* WHAT YOU ARE ASKED TO DO
Give the data again in full, without pictures.

BEGIN SOURCE DATA

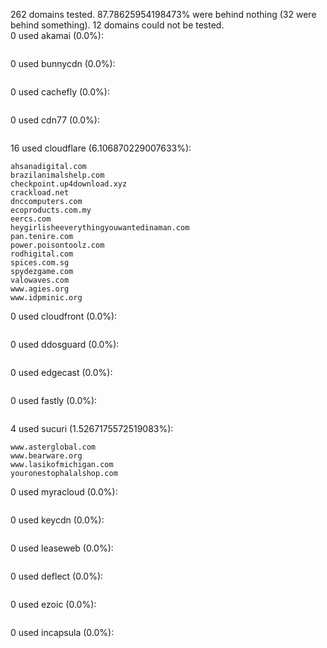 262 domains tested. 87.78625954198473% were behind nothing (32 were behind something). 12 domains could not be tested.<br>
0 used akamai (0.0%):
```

```

0 used bunnycdn (0.0%):
```

```

0 used cachefly (0.0%):
```

```

0 used cdn77 (0.0%):
```

```

16 used cloudflare (6.106870229007633%):
```
ahsanadigital.com
brazilanimalshelp.com
checkpoint.up4download.xyz
crackload.net
dnccomputers.com
ecoproducts.com.my
eercs.com
heygirlisheeverythingyouwantedinaman.com
pan.tenire.com
power.poisontoolz.com
rodhigital.com
spices.com.sg
spydezgame.com
valowaves.com
www.agies.org
www.idpminic.org
```

0 used cloudfront (0.0%):
```

```

0 used ddosguard (0.0%):
```

```

0 used edgecast (0.0%):
```

```

0 used fastly (0.0%):
```

```

4 used sucuri (1.5267175572519083%):
```
www.asterglobal.com
www.bearware.org
www.lasikofmichigan.com
youronestophalalshop.com
```

0 used myracloud (0.0%):
```

```

0 used keycdn (0.0%):
```

```

0 used leaseweb (0.0%):
```

```

0 used deflect (0.0%):
```

```

0 used ezoic (0.0%):
```

```

0 used incapsula (0.0%):
```

```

END SOURCE DATA

* RESULT
 262 domains tested. 87.78625954198473% were behind nothing (32 were behind something). 12 domains could not be tested.<br>
0 used akamai (0.0%):
```

```

0 used bunnycdn (0.0%):
```

```

0 used cachefly (0.0%):
```

```

0 used cdn77 (0.0%):
```

```

16 used cloudflare (6.106870229007633%):
```
ahsanadigital.com
brazilanimalshelp.com
checkpoint.up4download.xyz
crackload.net
dnccomputers.com
ecoproducts.com.my
eercs.com
heygirlisheeverythingyouwantedinaman.com
pan.tenire.com
power.poisontoolz.com
rodhigital.com
spices.com.sg
spydezgame.com
valowaves.com
www.agies.org
www.idpminic.org
```

0 used cloudfront (0.0%):
```

```

0 used ddosguard (0.0%):
```

```

0 used edgecast (0.0%):
```

```

0 used fastly (0.0%):
```

```

4 used sucuri (1.5267175572519083%):
```
www.asterglobal.com
www.bearware.org
www.lasikofmichigan.com
youronestophalalshop.com
```

0 used myracloud (0.0%):
```

```

0 used keycdn (0.0%):
```

```

0 used leaseweb (0.0%):
```

```

0 used deflect (0.0%):
```

```

0 used ezoic (0.0%):
```

```

0 used incapsula (0.0%):
```

```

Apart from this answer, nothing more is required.